Problem to solve: In the entries below, find each line with the string "date" and copy it.

Collected data:
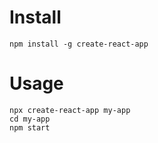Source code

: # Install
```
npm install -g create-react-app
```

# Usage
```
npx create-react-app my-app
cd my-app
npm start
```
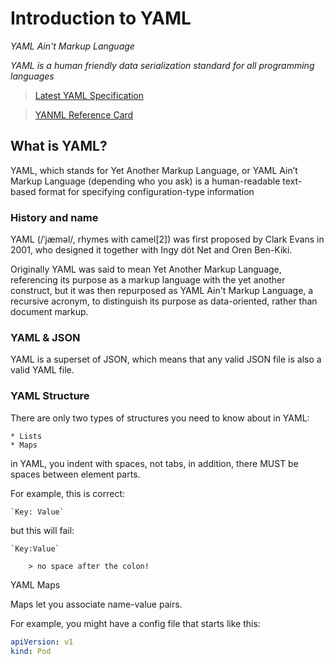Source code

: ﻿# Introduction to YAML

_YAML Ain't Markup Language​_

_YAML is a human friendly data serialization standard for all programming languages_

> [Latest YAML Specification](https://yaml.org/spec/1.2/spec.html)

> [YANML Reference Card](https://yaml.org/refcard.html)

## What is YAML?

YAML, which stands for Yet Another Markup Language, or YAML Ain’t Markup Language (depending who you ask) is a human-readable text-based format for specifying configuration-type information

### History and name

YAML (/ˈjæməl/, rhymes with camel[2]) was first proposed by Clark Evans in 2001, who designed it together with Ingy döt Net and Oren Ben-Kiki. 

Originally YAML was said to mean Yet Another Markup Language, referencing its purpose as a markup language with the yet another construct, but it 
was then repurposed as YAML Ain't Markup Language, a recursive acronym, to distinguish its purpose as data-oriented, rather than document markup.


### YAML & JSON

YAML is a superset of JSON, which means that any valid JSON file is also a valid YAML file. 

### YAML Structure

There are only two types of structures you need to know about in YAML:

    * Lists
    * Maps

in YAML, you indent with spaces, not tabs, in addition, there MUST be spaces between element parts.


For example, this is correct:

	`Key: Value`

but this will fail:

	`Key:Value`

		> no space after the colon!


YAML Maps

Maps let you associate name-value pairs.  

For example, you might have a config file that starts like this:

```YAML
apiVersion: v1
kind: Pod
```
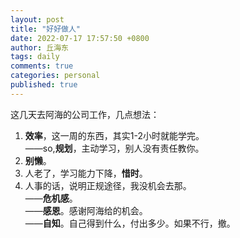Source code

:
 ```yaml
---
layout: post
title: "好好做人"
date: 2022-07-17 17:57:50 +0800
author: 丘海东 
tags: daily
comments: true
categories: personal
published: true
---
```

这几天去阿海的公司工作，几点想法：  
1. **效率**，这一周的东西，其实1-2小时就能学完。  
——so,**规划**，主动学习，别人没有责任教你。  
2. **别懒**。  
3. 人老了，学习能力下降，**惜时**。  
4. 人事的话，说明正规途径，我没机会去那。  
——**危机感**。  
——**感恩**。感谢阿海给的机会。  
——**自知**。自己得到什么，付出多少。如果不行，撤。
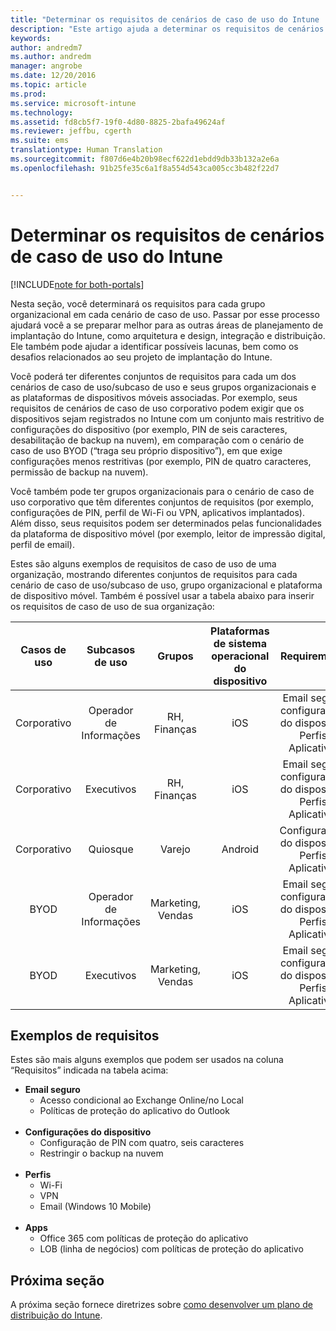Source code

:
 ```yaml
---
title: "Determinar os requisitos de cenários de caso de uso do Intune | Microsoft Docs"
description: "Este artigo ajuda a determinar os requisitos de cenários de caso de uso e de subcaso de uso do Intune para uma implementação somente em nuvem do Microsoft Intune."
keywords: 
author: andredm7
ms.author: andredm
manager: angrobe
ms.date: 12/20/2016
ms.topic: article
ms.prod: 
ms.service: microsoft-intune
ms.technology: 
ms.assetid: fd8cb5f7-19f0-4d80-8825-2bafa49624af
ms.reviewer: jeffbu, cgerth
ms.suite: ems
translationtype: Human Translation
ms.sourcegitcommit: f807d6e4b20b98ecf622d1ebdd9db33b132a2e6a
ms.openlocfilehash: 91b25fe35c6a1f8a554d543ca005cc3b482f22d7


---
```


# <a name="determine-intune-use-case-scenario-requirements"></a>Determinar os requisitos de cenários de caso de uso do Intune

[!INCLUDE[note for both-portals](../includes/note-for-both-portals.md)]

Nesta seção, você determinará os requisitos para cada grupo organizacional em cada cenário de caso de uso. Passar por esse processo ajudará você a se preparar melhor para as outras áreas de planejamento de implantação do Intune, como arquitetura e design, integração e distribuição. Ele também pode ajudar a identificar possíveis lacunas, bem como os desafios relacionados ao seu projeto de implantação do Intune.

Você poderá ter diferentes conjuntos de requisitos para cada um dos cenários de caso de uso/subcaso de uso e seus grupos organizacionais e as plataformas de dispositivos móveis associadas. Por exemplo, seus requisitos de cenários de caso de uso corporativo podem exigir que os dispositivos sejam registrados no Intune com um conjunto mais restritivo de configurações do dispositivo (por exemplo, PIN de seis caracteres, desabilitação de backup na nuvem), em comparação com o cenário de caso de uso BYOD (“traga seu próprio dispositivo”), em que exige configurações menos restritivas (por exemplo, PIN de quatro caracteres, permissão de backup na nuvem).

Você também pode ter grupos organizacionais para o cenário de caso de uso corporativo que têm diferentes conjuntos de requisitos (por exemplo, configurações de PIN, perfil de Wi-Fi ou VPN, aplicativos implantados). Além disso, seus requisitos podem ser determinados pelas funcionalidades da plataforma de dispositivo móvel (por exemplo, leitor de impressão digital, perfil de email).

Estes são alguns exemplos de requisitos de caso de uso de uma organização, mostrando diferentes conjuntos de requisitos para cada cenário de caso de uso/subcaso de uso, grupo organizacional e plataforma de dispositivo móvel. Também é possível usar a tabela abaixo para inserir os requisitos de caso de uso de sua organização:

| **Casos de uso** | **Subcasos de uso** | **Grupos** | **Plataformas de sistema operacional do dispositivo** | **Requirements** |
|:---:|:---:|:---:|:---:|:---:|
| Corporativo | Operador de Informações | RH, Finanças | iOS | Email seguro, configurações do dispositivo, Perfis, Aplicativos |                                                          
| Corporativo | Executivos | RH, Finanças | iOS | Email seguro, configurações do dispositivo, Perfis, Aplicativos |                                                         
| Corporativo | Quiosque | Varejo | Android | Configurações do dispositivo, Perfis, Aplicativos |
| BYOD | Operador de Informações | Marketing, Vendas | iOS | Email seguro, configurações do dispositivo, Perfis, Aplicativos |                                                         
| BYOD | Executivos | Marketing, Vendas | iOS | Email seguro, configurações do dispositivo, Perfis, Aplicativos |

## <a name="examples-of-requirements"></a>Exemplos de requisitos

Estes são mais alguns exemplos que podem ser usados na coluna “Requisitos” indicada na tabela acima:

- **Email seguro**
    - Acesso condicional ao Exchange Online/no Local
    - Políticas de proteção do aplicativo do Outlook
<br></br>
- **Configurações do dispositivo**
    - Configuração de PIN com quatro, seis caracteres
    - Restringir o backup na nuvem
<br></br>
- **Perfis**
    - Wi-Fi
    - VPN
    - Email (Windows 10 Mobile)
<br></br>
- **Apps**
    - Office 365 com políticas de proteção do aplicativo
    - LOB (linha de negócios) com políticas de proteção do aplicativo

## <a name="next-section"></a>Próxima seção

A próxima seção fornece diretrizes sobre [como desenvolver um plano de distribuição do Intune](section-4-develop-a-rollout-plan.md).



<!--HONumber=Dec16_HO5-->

---

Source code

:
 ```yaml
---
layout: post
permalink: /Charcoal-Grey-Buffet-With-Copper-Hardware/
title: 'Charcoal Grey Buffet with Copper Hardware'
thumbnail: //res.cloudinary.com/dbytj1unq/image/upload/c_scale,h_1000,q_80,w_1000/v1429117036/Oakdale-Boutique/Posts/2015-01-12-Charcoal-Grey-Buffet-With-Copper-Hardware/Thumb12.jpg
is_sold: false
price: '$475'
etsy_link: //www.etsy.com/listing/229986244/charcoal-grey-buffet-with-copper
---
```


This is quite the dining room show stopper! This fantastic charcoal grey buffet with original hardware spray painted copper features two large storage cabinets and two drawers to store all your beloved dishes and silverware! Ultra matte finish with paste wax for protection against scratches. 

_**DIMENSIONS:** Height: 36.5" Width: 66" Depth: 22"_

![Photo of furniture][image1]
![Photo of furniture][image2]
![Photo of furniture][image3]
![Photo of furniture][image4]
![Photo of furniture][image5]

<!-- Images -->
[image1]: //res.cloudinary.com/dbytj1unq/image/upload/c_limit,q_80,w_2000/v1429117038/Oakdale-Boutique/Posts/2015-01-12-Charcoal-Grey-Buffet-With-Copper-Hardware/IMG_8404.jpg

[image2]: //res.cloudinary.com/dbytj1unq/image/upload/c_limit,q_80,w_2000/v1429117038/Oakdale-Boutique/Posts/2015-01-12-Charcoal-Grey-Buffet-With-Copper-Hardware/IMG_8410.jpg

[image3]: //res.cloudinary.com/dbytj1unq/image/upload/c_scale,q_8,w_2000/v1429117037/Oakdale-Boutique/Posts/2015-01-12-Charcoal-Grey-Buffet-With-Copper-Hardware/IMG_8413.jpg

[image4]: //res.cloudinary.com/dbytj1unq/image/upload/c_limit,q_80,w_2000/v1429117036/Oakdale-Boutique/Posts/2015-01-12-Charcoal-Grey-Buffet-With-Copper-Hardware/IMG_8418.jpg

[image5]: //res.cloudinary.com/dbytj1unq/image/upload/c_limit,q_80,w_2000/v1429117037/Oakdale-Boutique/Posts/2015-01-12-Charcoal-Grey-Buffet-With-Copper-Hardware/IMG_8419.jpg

Task output:
date: 2022-07-17 17:57:50 +0800
ms.date: 12/20/2016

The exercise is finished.